** SOURCE DATA follows **
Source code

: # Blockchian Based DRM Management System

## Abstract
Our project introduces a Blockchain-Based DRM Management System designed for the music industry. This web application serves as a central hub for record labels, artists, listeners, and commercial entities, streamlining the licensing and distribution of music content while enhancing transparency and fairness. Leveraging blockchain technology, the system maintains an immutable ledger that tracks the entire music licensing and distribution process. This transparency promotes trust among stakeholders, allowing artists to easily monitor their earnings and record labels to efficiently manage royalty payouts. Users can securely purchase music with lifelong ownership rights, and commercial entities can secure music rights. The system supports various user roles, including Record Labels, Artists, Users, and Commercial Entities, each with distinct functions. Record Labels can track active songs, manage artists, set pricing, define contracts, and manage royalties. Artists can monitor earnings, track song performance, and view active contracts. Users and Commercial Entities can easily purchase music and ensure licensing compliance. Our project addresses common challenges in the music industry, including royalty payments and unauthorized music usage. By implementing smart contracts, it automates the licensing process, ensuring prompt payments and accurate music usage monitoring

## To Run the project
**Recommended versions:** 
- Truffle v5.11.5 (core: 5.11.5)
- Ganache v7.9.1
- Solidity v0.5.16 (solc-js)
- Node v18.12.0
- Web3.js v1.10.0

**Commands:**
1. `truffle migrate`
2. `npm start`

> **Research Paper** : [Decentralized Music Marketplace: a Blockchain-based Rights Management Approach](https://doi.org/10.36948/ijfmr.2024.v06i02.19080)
** End of SOURCE DATA **
Each entry must appear again in the answer exactly as written.

Source code

: # Blockchian Based DRM Management System

## Abstract
Our project introduces a Blockchain-Based DRM Management System designed for the music industry. This web application serves as a central hub for record labels, artists, listeners, and commercial entities, streamlining the licensing and distribution of music content while enhancing transparency and fairness. Leveraging blockchain technology, the system maintains an immutable ledger that tracks the entire music licensing and distribution process. This transparency promotes trust among stakeholders, allowing artists to easily monitor their earnings and record labels to efficiently manage royalty payouts. Users can securely purchase music with lifelong ownership rights, and commercial entities can secure music rights. The system supports various user roles, including Record Labels, Artists, Users, and Commercial Entities, each with distinct functions. Record Labels can track active songs, manage artists, set pricing, define contracts, and manage royalties. Artists can monitor earnings, track song performance, and view active contracts. Users and Commercial Entities can easily purchase music and ensure licensing compliance. Our project addresses common challenges in the music industry, including royalty payments and unauthorized music usage. By implementing smart contracts, it automates the licensing process, ensuring prompt payments and accurate music usage monitoring

## To Run the project
**Recommended versions:** 
- Truffle v5.11.5 (core: 5.11.5)
- Ganache v7.9.1
- Solidity v0.5.16 (solc-js)
- Node v18.12.0
- Web3.js v1.10.0

**Commands:**
1. `truffle migrate`
2. `npm start`

> **Research Paper** : [Decentralized Music Marketplace: a Blockchain-based Rights Management Approach](https://doi.org/10.36948/ijfmr.2024.v06i02.19080)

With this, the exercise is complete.